3. A estratégia da pureza – os bons contra os maus, os puros contra os impuros, os limpos contra os sujos – continua a ser a marca de uma radical incompreensão. A radical incompreensão de que a democracia não é uma procura da linha absolutamente justa (como é o caso de regimes teológicos). A radical incompreensão de que a democracia só pode ser a procura, em situações historicamente concretas, da melhor combinação possível dos interesses em presença – não segundo um critério dogmático, exterior ou superior, mas a melhor combinação possível segundo os critérios dos próprios interesses em presença. É, por isso, de aplaudir a proposta do grupo dos Socialistas e Democratas no Parlamento Europeu, que apelou a uma grande coligação na Grécia, incluindo a Syriza. Em certos momentos, o conteúdo do que se pode fazer é indissociável da combinação de forças que são chamadas a participar. É este o momento para perceber isso – e é também o momento para saber se a chamada esquerda radical grega percebe o desafio. Isso interessa-nos, por todas as razões: por sermos europeus, por sermos de esquerda.

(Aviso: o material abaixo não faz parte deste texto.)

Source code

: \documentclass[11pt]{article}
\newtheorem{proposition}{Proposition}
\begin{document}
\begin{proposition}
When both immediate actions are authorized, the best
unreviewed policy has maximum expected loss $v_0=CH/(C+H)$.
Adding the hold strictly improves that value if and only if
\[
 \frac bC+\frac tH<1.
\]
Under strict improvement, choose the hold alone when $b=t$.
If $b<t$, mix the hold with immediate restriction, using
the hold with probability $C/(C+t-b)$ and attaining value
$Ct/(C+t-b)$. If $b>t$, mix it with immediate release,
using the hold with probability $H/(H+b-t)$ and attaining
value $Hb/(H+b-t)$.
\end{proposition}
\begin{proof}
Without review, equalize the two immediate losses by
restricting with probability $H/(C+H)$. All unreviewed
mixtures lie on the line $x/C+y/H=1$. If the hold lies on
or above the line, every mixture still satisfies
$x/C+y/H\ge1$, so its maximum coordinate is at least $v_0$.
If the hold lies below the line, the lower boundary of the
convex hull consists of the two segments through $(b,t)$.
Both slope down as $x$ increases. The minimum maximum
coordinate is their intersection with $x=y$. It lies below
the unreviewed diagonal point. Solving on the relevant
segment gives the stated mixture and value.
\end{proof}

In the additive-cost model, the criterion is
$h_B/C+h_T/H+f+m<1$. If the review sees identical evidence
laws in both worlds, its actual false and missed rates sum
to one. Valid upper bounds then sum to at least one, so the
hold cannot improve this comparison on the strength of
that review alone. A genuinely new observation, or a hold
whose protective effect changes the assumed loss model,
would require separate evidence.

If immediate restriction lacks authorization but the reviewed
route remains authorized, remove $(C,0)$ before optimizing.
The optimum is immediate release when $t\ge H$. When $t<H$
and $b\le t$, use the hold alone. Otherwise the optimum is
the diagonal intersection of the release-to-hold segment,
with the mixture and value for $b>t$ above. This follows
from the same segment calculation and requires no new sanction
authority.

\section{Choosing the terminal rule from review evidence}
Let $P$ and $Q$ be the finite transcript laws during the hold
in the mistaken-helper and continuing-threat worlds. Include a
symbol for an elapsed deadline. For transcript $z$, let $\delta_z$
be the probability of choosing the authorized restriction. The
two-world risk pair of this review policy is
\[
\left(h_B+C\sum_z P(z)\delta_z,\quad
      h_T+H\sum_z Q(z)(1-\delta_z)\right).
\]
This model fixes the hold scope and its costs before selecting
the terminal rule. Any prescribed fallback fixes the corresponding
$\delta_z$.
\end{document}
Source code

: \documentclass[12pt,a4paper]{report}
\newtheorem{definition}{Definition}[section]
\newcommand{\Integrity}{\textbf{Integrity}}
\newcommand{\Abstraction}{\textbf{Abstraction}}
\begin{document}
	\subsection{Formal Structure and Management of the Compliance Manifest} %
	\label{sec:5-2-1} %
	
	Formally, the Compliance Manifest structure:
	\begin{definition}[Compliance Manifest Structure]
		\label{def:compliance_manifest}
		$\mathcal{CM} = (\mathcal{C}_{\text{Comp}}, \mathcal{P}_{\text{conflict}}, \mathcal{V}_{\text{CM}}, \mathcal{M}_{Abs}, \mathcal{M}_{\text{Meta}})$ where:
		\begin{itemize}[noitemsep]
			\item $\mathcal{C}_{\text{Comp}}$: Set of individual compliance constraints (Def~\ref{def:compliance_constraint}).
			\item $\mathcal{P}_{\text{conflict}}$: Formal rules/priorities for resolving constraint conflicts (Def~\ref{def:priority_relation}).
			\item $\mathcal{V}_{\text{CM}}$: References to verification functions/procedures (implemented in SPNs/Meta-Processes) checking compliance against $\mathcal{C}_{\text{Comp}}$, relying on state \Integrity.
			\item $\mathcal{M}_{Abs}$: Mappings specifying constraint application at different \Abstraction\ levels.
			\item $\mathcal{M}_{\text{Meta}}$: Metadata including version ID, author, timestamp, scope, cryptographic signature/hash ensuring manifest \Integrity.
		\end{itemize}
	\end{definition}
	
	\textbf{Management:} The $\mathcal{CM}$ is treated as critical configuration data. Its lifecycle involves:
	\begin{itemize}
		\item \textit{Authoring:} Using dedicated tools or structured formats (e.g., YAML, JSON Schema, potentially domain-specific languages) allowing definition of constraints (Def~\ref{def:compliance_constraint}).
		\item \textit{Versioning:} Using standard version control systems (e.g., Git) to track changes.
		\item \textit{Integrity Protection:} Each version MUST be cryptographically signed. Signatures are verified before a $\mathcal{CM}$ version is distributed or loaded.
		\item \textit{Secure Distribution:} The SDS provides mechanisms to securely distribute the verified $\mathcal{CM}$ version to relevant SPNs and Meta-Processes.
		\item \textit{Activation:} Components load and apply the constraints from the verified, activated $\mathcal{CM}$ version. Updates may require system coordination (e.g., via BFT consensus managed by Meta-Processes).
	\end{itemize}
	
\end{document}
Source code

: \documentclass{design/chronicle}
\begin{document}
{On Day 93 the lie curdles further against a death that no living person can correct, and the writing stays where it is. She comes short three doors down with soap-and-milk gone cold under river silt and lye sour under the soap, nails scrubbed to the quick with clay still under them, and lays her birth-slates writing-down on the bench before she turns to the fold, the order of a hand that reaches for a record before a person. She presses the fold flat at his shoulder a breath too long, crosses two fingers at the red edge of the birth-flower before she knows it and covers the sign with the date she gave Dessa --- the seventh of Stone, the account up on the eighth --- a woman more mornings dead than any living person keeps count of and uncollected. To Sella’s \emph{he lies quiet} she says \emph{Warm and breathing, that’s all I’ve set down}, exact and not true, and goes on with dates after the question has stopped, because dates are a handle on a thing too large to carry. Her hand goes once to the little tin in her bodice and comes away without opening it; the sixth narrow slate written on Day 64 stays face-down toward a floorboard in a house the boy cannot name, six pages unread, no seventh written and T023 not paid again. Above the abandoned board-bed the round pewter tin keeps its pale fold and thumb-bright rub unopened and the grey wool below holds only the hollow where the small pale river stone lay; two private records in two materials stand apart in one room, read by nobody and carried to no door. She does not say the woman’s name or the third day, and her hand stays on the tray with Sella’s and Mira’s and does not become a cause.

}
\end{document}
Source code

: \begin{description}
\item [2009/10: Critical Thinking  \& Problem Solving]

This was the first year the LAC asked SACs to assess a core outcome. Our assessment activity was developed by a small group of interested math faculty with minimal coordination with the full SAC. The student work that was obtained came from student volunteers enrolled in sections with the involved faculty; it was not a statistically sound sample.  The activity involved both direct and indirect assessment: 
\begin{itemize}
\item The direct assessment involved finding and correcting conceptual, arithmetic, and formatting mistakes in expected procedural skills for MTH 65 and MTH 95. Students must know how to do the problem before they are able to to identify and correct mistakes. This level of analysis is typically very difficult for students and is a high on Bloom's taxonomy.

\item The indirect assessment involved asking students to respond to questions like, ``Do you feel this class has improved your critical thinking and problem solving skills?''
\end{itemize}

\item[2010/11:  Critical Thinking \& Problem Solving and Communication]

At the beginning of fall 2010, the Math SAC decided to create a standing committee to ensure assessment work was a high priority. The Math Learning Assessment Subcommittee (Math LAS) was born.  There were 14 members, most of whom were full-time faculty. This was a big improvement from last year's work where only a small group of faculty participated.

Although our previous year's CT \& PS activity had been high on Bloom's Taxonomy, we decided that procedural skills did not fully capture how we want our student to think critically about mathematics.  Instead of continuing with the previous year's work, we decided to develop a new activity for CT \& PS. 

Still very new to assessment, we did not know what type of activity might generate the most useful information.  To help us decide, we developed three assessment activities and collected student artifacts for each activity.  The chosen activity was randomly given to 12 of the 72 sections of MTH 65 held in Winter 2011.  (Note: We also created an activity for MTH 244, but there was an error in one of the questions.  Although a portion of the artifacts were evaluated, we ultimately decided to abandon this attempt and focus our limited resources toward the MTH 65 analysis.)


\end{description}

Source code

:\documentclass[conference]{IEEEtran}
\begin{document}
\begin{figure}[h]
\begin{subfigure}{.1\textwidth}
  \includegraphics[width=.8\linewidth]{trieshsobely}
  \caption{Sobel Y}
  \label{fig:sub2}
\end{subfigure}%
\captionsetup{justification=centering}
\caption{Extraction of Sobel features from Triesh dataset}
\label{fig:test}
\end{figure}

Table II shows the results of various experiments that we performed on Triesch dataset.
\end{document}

4. Quer isto dizer que a Syriza deve esquecer o seu eleitorado anti-austeridade? Não; os eleitos devem representar quem os elegeu. O que isto quer dizer é que há uma grande diferença entre insistir num objectivo ou insistir em que tenha de usar-se o nosso próprio método para avançar em direcção a esse objectivo. Uma coisa é firmeza, outra coisa é sectarismo. A firmeza é necessária à salubridade da democracia; o sectarismo é o seu coveiro. E vai nisso uma grande diferença.